Die Selbstzensur des Westens gegenüber Chinas Machthabern

Von Sebastian Thormann | Letzte Woche zeigte der Manager des Basketball-Teams Houston Rockets auf Twitter seine Unterstützung für die pro-demokratischen Demonstranten in Hongkong. Kurze Zeit später musste er den Tweet löschen und sich entschuldigen, die amerikanische Basketball-Liga NBA setze ein Statement ab, in dem es hieß der Tweet “habe viele chinesische Fans verletzt”. Was war passiert?

Die NBA überträgt ihre Spiele nämlich auch nach China, und hat mit China einen riesigen Basketball-begeisterten Markt für Sport-Übertragungen. Chinesische Staatsmedien hatten nach dem Tweet angekündigt, Spiele der Houston Rockets nun nicht mehr zu übertragen. Das führt dazu, dass nun mitunter sogar Fans mit “Free Hong Kong” Plakaten aus US-Stadien entfernt werden – während dort die amerikanische Nationalhymne gespielt wird, die vom “Land der Freien und der Tapferen” handelt. 

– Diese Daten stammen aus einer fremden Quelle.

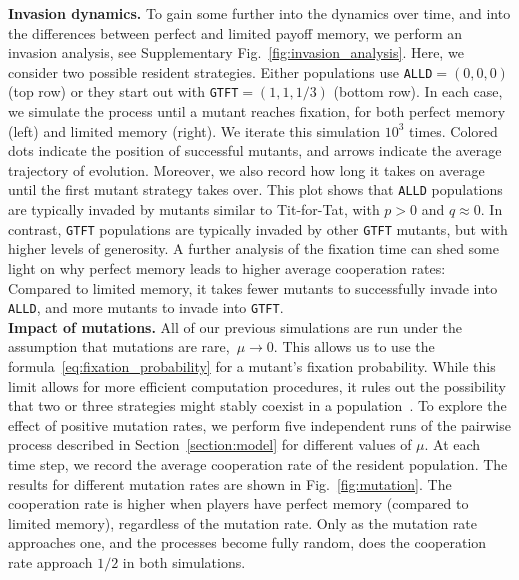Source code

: \documentclass[11pt]{article}
\def\alld{\texttt{ALLD}}
\def\gtft{\texttt{GTFT}}
\theoremstyle{plainCl1}
\theoremstyle{plainCl2}
\begin{document}
\noindent
{\bf Invasion dynamics.} To gain some further into the dynamics over time, and into the differences between perfect and limited payoff memory, we perform an invasion analysis, see Supplementary Fig.~\ref{fig:invasion_analysis}. 
Here, we consider two possible resident strategies. 
Either populations use \alld$=(0,0,0)$ (top row) or they start out with \gtft$=(1,1,1/3)$ (bottom row). 
In each case, we simulate the process until a mutant reaches fixation, for both perfect memory (left) and limited memory (right). 
We iterate this simulation $10^{3}$ times. 
Colored dots indicate the position of successful mutants, and arrows indicate the average trajectory of evolution. 
Moreover, we also record how long it takes on average until the first mutant strategy takes over. 
This plot shows that \alld{} populations are typically invaded by mutants similar to Tit-for-Tat, with $p\!>\!0$ and $q\!\approx\!0$. 
In contrast, \gtft{} populations are typically invaded by other \gtft{} mutants, but with higher levels of generosity. 
A further analysis of the fixation time can shed some light on why perfect memory leads to higher average cooperation rates: 
Compared to limited memory, it takes fewer mutants to successfully invade into \alld{}, and more mutants to invade into \gtft{}.\\



\noindent
{\bf Impact of mutations.} 
All of our previous simulations are run under the assumption that mutations are rare,~$\mu\!\rightarrow\!0$. 
This allows us to use the formula~\eqref{eq:fixation_probability} for a mutant's fixation probability. 
While this limit allows for more efficient computation procedures, it rules out the possibility that two or three strategies might stably coexist in a population~\cite{tkadlec:pnas:2023}.
To explore the effect of positive mutation rates, we perform five independent runs of the pairwise process described in
Section~\ref{section:model} for different values of $\mu$.
At each time step, we record the average cooperation rate of the resident population. 
The results for different mutation rates are shown in Fig.~\ref{fig:mutation}. 
The cooperation rate is higher when players have perfect memory (compared to limited memory), regardless of the
mutation rate. 
Only as the mutation rate approaches one, and the processes become fully random, does the cooperation rate approach $1/2$ in both simulations.
\end{document}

Das Vorgehen der NBA haben jetzt Kongressmitglieder von beiden Parteien, von der sozialistischen Abgeordneten Alexandria Ocasio-Cortez aus New York bis hin zum konservativen Senator Ted Cruz aus Texas, in einem gemeinsamen Brief aufs Schärfste als “unamerikanisch” verurteilt. 

Diese Praxis ist aber nichts neues. Auch in der Filmbranche, die in China einen gewaltigen Absatzmarkt hat und immer häufiger mit chinesischen Unternehmen zusammenarbeitet, sieht man solche Selbstzensur. Beim Trailer zur Fortsetzung des Action-Films Top Gun zeigt sich etwa im Detail ein bemerkenswerter Unterschied zum ersten Teil aus den 80ern: Die Fahnen der amerikanischen Verbündeten in Asien und vor allem Gegenspielern Chinas, nämlich Japan und Taiwan, sind nun nicht mehr auf der Lederjacke des Protagonisten zu erkennen.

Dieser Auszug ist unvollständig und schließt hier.